PROBLEM TO WORK ON: Set down each line exactly, beginning with the one that contains "possible. e.g. changing" and continuing through the last line of the listing, and nothing else.

DATASET:
◆ ◆ ◆ ◆

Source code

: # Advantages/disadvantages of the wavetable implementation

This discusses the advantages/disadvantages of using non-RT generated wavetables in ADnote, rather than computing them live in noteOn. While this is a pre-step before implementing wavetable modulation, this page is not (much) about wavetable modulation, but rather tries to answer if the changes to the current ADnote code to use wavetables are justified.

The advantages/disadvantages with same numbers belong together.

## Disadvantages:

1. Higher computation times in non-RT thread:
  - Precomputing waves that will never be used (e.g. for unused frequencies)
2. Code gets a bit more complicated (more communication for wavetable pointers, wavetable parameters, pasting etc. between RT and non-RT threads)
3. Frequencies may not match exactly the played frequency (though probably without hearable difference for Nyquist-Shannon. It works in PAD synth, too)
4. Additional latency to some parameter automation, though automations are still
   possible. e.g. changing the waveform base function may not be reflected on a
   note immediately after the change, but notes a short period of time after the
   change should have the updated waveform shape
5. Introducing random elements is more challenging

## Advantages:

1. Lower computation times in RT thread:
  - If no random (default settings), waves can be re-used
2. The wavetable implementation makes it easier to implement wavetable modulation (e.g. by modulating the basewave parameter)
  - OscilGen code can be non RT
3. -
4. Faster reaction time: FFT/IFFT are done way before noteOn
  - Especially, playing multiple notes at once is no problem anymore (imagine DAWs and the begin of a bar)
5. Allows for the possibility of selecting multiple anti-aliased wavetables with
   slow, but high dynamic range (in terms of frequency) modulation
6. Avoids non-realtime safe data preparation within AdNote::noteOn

◆ ◆ ◆ ◆

EXERCISE RESPONSE:
   possible. e.g. changing the waveform base function may not be reflected on a
   note immediately after the change, but notes a short period of time after the
   change should have the updated waveform shape
5. Introducing random elements is more challenging

## Advantages:

1. Lower computation times in RT thread:
  - If no random (default settings), waves can be re-used
2. The wavetable implementation makes it easier to implement wavetable modulation (e.g. by modulating the basewave parameter)
  - OscilGen code can be non RT
3. -
4. Faster reaction time: FFT/IFFT are done way before noteOn
  - Especially, playing multiple notes at once is no problem anymore (imagine DAWs and the begin of a bar)
5. Allows for the possibility of selecting multiple anti-aliased wavetables with
   slow, but high dynamic range (in terms of frequency) modulation
6. Avoids non-realtime safe data preparation within AdNote::noteOn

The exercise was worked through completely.